Outlining by the fittest

Who knows which of these methods of describing lists will win? I’d give a slight edge to OPML, because Winer promotes it a lot. But on technical merit… you tell me. My hunch is XOXO is the crisp, clean and simple solution.

Source: Cloudy Thinking by Ron K. Jeffries » Blog Archive » XOXO & OPML & Simple List Extentions

At the moment, my prediction is that XOXO gets sidelined by OPML, insofar as expressing ideas and data in outline form takes off in general. This will be because all the buzz and work will be driven by enthusiasm and time devoted, rather than technical merit. And, at the moment and the foreseeable future, OPML enthusiasts have the loudest and most active voices.

The only reason I keep bringing up XOXO, though, is that my time is short. To be honest, I've only spent about 8-10 hours in total with all the XOXO experiments I've shared—including my half-baked in-browser editor. Trying to do interesting things with OPML has eaten much more of my time, and with fewer results worth sharing. In my experience, XOXO is so easy as to be almost boring—while OPML has enough sharp edges to seem challenging.

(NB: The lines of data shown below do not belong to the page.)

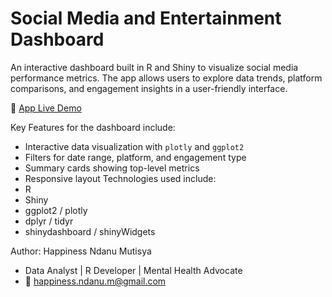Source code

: # Social Media and Entertainment Dashboard
An interactive dashboard built in R and Shiny to visualize social media performance metrics. The app allows users to explore data trends, platform comparisons, and engagement insights in a user-friendly interface.

🔗 [App Live Demo](https://happinessndanu1.shinyapps.io/Social-Media-Dashboard/)

Key Features for the dashboard include:
- Interactive data visualization with `plotly` and `ggplot2`
- Filters for date range, platform, and engagement type
- Summary cards showing top-level metrics
- Responsive layout
Technologies used include:
- R
- Shiny
- ggplot2 / plotly
- dplyr / tidyr
- shinydashboard / shinyWidgets

Author: Happiness Ndanu Mutisya
- Data Analyst | R Developer | Mental Health Advocate  
- 📧 happiness.ndanu.m@gmail.com  
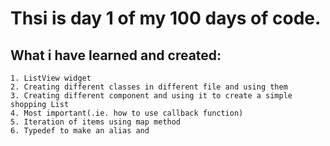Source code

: # Thsi is day 1 of my 100 days of code.
## What i have learned and created:
    1. ListView widget
    2. Creating different classes in different file and using them
    3. Creating different component and using it to create a simple shopping List
    4. Most important(.ie. how to use callback function)
    5. Iteration of items using map method
    6. Typedef to make an alias and 
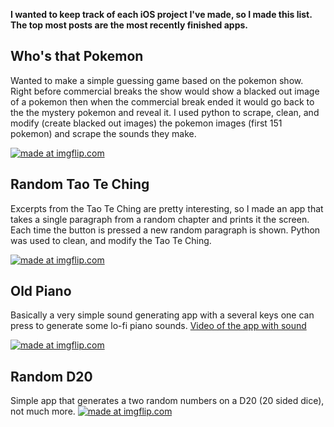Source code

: **I wanted to keep track of each iOS project I've made, so I made this list. The top most posts are the most recently finished apps.**

Who's that Pokemon
------

Wanted to make a simple guessing game based on the pokemon show. Right before commercial breaks the show would show a blacked out image of a pokemon then when the commercial break ended it would go back to the the mystery pokemon and reveal it. I used python to scrape, clean, and modify (create blacked out images) the pokemon images (first 151 pokemon) and scrape the sounds they make.

<a href="https://imgflip.com/gif/371odv"><img src="https://i.imgflip.com/371odv.gif" title="made at imgflip.com"/></a>

Random Tao Te Ching
------

Excerpts from the Tao Te Ching are pretty interesting, so I made an app that takes a single paragraph from a random chapter and prints it the screen. Each time the button is pressed a new random paragraph is shown. Python was used to clean, and modify the Tao Te Ching.

<a href="https://imgflip.com/gif/371pfn"><img src="https://i.imgflip.com/371pfn.gif" title="made at imgflip.com"/></a>

Old Piano
------
Basically a very simple sound generating app with a several keys one can press to generate some lo-fi piano sounds.
[Video of the app with sound](https://youtu.be/FigKYx5cyEs)

<a href="https://imgflip.com/gif/371q7t"><img src="https://i.imgflip.com/371q7t.gif" title="made at imgflip.com"/></a>

Random D20
------
Simple app that generates a two random numbers on a D20 (20 sided dice), not much more. 
<a href="https://imgflip.com/gif/371qrl"><img src="https://i.imgflip.com/371qrl.gif" title="made at imgflip.com"/></a>

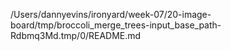/Users/dannyevins/ironyard/week-07/20-image-board/tmp/broccoli_merge_trees-input_base_path-Rdbmq3Md.tmp/0/README.md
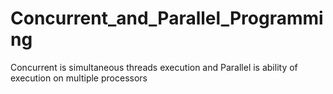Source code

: # Concurrent_and_Parallel_Programming
Concurrent is simultaneous threads execution and Parallel is ability of execution on multiple processors

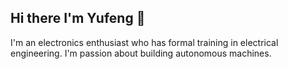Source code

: ## Hi there I'm Yufeng 👋

I'm an electronics enthusiast who has formal training in electrical engineering. I'm passion about building autonomous machines. 
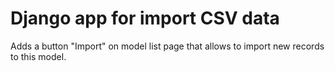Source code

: # Django app for import CSV data

Adds a button "Import" on model list page that allows to import new records to this model.
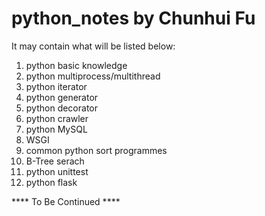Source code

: # python_notes by Chunhui Fu
It may contain what will be listed below:
1. python basic knowledge
2. python multiprocess/multithread
3. python iterator
4. python generator
5. python decorator
6. python crawler
7. python MySQL
8. WSGI
9. common python sort programmes
10. B-Tree serach
11. python unittest
12. python flask



**** To Be Continued **** 

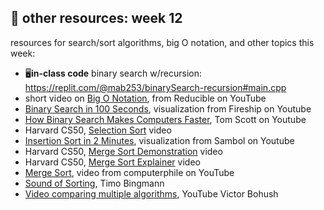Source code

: ## 🤖 other resources: week 12

resources for search/sort algorithms, big O notation, and other topics this week:
- 🖥️**in-class code** binary search w/recursion: https://replit.com/@mab253/binarySearch-recursion#main.cpp
- short video on  [Big O Notation](https://youtu.be/Q_1M2JaijjQ), from Reducible on YouTube
- [Binary Search in 100 Seconds](https://www.youtube.com/watch?v=MFhxShGxHWc), visualization from Fireship on Youtube
- [How Binary Search Makes Computers Faster](https://www.youtube.com/watch?v=KXJSjte_OAI), Tom Scott on Youtube
- Harvard CS50, [Selection Sort](https://video.cs50.io/3hH8kTHFw2A?start=47) video
- [Insertion Sort in 2 Minutes](https://www.youtube.com/watch?v=JU767SDMDvA), visualization from Sambol on Youtube
- Harvard CS50, [Merge Sort Demonstration](https://video.cs50.io/4oqjcKenCH8) video
- Harvard CS50, [Merge Sort Explainer](https://video.cs50.io/Ns7tGNbtvV4) video
- [Merge Sort](https://www.youtube.com/watch?v=kgBjXUE_Nwc&t=182s), video from computerphile on YouTube
- [Sound of Sorting](https://panthema.net/2013/sound-of-sorting/), Timo Bingmann
- [Video comparing multiple algorithms](https://www.youtube.com/watch?v=ZZuD6iUe3Pc&list=UULP_hF6e1ELHXF-xtVvLjkq9g&index=1), YouTube Victor Bohush
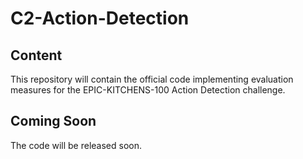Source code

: # C2-Action-Detection

## Content
This repository will contain the official code implementing evaluation measures for the EPIC-KITCHENS-100 Action Detection challenge.

## Coming Soon
The code will be released soon.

Your mileage may vary, though. My selfish motive in occasionally promoting XOXO is the hope that it'll take off while I'm busy with other things. That way, when I have time to devote to this stuff, there'll already be easy-to-hack XOXO things simmering around the LazyWeb and I won't have to deal with even more OPML in the blogosphere tuple space.

At the moment, though, neither OPML nor XOXO are paying the bills for me. So, if OPML's paying your bills, more power to you!

Archived Comments

  • I'd like to see an interesting and useful outline application done in OPML. So far it seems that it is primarily being used as a list markup processing language, mostly in the realm of data interchange. There are those podcasting directories that use OPML outlines but I have not found them to be interesting or useful.

  • There has always been a segment of the developer community that will choose the most complex solution over the most simple, often for no reason beyond keeping thier brains engaged. Simple can be boring, it is difficult to author books on simple solutions, etc...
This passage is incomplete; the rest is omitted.